> REQUIRED WORK:
Return the data exactly, without pictures.

(Stored data entries)
Start of Block

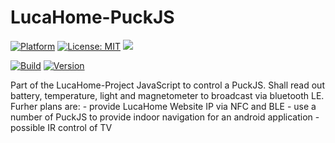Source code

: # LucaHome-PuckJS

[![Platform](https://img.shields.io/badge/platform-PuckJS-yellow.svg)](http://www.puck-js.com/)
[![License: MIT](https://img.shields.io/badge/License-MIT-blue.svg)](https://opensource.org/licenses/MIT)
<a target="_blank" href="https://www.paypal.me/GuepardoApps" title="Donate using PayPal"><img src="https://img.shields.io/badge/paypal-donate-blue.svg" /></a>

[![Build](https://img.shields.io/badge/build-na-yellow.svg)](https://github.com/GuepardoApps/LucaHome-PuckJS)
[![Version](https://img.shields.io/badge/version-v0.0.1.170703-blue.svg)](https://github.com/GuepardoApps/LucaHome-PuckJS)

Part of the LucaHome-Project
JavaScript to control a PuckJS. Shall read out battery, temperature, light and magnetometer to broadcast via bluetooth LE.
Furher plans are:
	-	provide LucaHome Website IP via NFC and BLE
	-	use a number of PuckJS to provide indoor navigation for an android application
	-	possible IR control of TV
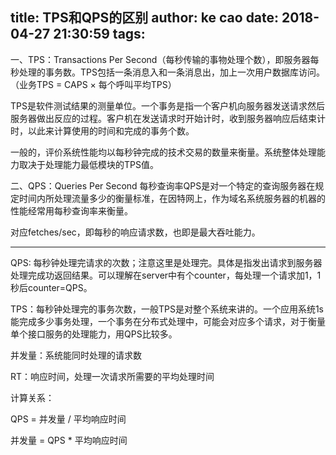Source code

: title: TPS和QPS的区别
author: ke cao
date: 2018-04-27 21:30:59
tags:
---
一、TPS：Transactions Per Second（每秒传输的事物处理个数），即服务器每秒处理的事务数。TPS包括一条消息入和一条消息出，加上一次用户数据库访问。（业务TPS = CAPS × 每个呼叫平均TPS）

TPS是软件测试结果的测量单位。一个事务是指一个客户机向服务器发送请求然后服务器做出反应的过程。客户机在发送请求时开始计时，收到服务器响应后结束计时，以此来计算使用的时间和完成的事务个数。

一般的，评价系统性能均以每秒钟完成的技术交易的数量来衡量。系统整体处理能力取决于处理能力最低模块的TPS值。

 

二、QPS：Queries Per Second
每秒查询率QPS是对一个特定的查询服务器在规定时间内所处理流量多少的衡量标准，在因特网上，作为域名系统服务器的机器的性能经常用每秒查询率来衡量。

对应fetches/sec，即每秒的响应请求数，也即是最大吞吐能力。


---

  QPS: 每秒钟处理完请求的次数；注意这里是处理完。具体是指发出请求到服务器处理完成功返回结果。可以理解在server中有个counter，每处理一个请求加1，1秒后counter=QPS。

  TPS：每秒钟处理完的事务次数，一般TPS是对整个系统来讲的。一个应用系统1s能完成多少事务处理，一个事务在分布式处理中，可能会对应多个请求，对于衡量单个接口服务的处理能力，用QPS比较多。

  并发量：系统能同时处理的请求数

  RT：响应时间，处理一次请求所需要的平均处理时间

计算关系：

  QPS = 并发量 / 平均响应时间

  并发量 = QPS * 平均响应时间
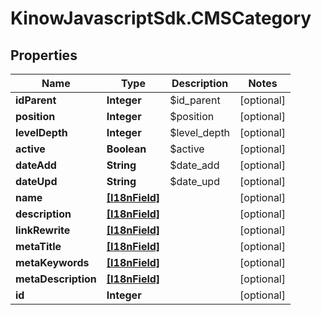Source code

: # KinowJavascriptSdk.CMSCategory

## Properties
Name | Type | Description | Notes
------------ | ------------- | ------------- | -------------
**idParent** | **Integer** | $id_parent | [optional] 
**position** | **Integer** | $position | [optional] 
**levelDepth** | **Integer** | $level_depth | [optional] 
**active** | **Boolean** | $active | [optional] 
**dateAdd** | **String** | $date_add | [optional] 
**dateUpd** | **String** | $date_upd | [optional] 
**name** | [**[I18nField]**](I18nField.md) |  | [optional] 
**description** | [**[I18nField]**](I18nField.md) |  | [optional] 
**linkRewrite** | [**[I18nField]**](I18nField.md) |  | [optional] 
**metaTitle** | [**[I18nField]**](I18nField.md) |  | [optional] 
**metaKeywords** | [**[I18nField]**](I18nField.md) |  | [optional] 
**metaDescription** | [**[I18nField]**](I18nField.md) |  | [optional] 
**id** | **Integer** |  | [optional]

End of Block

> OUTPUT:
Source code

: # LucaHome-PuckJS

[![Platform](https://img.shields.io/badge/platform-PuckJS-yellow.svg)](http://www.puck-js.com/)
[![License: MIT](https://img.shields.io/badge/License-MIT-blue.svg)](https://opensource.org/licenses/MIT)
<a target="_blank" href="https://www.paypal.me/GuepardoApps" title="Donate using PayPal"><img src="https://img.shields.io/badge/paypal-donate-blue.svg" /></a>

[![Build](https://img.shields.io/badge/build-na-yellow.svg)](https://github.com/GuepardoApps/LucaHome-PuckJS)
[![Version](https://img.shields.io/badge/version-v0.0.1.170703-blue.svg)](https://github.com/GuepardoApps/LucaHome-PuckJS)

Part of the LucaHome-Project
JavaScript to control a PuckJS. Shall read out battery, temperature, light and magnetometer to broadcast via bluetooth LE.
Furher plans are:
	-	provide LucaHome Website IP via NFC and BLE
	-	use a number of PuckJS to provide indoor navigation for an android application
	-	possible IR control of TV
Source code

: title: TPS和QPS的区别
author: ke cao
date: 2018-04-27 21:30:59
tags:
---
一、TPS：Transactions Per Second（每秒传输的事物处理个数），即服务器每秒处理的事务数。TPS包括一条消息入和一条消息出，加上一次用户数据库访问。（业务TPS = CAPS × 每个呼叫平均TPS）

TPS是软件测试结果的测量单位。一个事务是指一个客户机向服务器发送请求然后服务器做出反应的过程。客户机在发送请求时开始计时，收到服务器响应后结束计时，以此来计算使用的时间和完成的事务个数。

一般的，评价系统性能均以每秒钟完成的技术交易的数量来衡量。系统整体处理能力取决于处理能力最低模块的TPS值。

 

二、QPS：Queries Per Second
每秒查询率QPS是对一个特定的查询服务器在规定时间内所处理流量多少的衡量标准，在因特网上，作为域名系统服务器的机器的性能经常用每秒查询率来衡量。

对应fetches/sec，即每秒的响应请求数，也即是最大吞吐能力。


---

  QPS: 每秒钟处理完请求的次数；注意这里是处理完。具体是指发出请求到服务器处理完成功返回结果。可以理解在server中有个counter，每处理一个请求加1，1秒后counter=QPS。

  TPS：每秒钟处理完的事务次数，一般TPS是对整个系统来讲的。一个应用系统1s能完成多少事务处理，一个事务在分布式处理中，可能会对应多个请求，对于衡量单个接口服务的处理能力，用QPS比较多。

  并发量：系统能同时处理的请求数

  RT：响应时间，处理一次请求所需要的平均处理时间

计算关系：

  QPS = 并发量 / 平均响应时间

  并发量 = QPS * 平均响应时间
Source code

: # KinowJavascriptSdk.CMSCategory

## Properties
Name | Type | Description | Notes
------------ | ------------- | ------------- | -------------
**idParent** | **Integer** | $id_parent | [optional] 
**position** | **Integer** | $position | [optional] 
**levelDepth** | **Integer** | $level_depth | [optional] 
**active** | **Boolean** | $active | [optional] 
**dateAdd** | **String** | $date_add | [optional] 
**dateUpd** | **String** | $date_upd | [optional] 
**name** | [**[I18nField]**](I18nField.md) |  | [optional] 
**description** | [**[I18nField]**](I18nField.md) |  | [optional] 
**linkRewrite** | [**[I18nField]**](I18nField.md) |  | [optional] 
**metaTitle** | [**[I18nField]**](I18nField.md) |  | [optional] 
**metaKeywords** | [**[I18nField]**](I18nField.md) |  | [optional] 
**metaDescription** | [**[I18nField]**](I18nField.md) |  | [optional] 
**id** | **Integer** |  | [optional]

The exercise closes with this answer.